I think you’re correct about this, which is unfortunate for you as well. If the attack costs nothing, then new blocks in zk-rollups can be stalled indefinitely for free. Sure the attacker can’t profit by stealing user funds directly, but the attack is free so why not? This can also be used to coerce users of a zk-rollup chain to divert a portion of their funds to the attacker on the rollup chain (can be done using transactions that are indistinguishable to normal transfers, to any number of different addresses).

Note: for better or for worse, this attack is not an issue for PoW. Since miners in PoW are anonymous anyways, our only option to a majority-hashrate censorship attack is to scorched-earth brick all mining equipment with a new PoW algo (all the more reason to have ASICs on the network).

This can be done with minority Sybil resistance as well, so that incentive is orthogonal to the core of the attack.

So we have two potential results here:

  1. This attack is free to pull off, as spamming transactions isn’t actually needed. Conclusion: a majority of stake can censor any transaction (not just a fraud proof transaction) for free without attribution. The version of PoS chosen for Eth 2 is fundamentally broken and we can pack up our bags and go home, the whole thing is a failure.
  2. The attack isn’t free to pull off, spamming transactions is needed. Conclusion: users can coordinate a soft fork to force inclusion of the fraud proof. They don’t need to identify the attacker because the attacker identified themselves and penalized themselves through the absurd amount of transaction fees already paid.

Case 1 is an interesting result, as it would require drastic changes to Eth 2’s consensus protocol. Case 2 is a non-result.

This is definitely the case with 51% in PoW. Intuitively, this should also apply to PoS.

Now, the conclusion is not valid. With normal accounts (or ZK Rollup, for that matter) there is no direct way to benefit from permanent censorship over long period of time other than extortion. The best strategy for the affected users is then not to give in. This makes the probability of the success of the attack low, which, in turn, renders the attack futures very cheap. The attacker cannot fund ongoing bribery of miners/validators from the attack futures pool.

With fraud proof L2 solutions on the other hand, the chances to sustain the attack for ~1 week are not so bad. There will likely be enough people willing to risk a little money with the potential 1:10 or 1:100 upside. This drives the drives on the attack futures up and makes it possible for the black hats to trustlessly coordinate the attack.

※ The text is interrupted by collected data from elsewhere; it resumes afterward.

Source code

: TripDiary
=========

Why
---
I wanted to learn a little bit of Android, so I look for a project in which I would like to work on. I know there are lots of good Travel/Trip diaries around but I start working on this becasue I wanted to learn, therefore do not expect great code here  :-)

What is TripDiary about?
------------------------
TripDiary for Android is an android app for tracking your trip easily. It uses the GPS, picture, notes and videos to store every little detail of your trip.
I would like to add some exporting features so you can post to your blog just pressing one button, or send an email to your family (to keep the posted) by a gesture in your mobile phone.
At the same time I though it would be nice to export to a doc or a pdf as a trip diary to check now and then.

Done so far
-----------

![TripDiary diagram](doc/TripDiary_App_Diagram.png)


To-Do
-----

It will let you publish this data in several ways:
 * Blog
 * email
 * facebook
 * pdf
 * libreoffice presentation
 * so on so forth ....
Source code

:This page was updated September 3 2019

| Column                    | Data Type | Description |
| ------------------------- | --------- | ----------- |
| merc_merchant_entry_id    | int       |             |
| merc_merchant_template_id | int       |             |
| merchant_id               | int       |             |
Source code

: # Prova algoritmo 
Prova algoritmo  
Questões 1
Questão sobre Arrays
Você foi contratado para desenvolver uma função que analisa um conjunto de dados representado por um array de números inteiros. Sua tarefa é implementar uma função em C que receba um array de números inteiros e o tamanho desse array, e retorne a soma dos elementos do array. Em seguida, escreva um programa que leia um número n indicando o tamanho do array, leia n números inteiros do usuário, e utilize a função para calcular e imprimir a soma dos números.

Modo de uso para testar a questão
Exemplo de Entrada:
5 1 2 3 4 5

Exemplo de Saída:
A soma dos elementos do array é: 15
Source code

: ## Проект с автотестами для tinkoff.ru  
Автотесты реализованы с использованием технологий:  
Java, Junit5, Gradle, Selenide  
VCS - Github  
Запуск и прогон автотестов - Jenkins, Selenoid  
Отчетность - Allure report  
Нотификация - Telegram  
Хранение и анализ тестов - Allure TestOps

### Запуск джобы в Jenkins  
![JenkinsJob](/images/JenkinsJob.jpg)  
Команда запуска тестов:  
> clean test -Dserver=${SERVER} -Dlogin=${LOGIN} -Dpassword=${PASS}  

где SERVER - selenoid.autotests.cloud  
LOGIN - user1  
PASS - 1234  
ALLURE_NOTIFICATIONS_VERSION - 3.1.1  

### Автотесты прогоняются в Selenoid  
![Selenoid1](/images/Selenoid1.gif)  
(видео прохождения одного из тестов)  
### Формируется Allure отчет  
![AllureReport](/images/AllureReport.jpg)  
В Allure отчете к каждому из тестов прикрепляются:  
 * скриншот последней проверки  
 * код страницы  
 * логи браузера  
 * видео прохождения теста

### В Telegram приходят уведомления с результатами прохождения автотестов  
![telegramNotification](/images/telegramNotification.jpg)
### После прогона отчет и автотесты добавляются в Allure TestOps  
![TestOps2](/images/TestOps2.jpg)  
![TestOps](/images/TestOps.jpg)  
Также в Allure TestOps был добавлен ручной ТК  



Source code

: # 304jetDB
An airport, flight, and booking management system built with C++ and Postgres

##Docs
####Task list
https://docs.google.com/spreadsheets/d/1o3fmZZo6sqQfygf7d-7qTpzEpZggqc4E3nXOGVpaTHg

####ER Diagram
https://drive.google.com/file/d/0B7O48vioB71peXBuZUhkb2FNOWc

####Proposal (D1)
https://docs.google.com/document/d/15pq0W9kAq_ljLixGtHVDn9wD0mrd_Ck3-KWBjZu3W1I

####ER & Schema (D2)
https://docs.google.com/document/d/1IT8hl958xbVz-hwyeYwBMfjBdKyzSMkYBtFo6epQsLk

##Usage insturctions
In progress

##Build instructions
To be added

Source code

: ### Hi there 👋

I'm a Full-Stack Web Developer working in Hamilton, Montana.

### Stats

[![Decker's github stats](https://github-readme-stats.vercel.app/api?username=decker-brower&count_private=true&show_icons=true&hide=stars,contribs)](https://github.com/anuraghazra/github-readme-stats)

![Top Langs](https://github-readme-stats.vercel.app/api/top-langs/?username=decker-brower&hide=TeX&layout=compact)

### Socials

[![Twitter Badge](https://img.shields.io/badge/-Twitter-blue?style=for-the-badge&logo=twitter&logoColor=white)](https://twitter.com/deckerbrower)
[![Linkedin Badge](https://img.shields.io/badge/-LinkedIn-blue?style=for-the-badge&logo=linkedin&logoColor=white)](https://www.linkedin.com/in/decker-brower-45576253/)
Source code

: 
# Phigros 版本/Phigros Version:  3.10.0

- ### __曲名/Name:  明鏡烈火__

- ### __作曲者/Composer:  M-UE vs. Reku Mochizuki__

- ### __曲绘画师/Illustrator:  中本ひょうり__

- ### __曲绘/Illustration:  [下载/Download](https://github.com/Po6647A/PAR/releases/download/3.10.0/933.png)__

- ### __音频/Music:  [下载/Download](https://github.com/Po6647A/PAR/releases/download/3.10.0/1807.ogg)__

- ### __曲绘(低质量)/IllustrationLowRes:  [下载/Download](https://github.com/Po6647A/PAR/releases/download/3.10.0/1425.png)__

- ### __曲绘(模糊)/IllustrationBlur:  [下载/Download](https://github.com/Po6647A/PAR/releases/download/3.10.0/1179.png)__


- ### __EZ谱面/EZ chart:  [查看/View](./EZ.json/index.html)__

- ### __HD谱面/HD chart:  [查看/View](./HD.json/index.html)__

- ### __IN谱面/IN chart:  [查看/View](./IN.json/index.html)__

Moreover, a permanent censorship of ETH accounts is much more likely to be considered a deliberate attack on the entire network than short-term “unfortunate situation” with a single time-locked smart contract. The former will have big consequences for the validators stake. The latter can lead to short-term ETH price decline, offset for the miners by the attack’s gains, and then everybody will quickly forget – just like it happened with the DAO.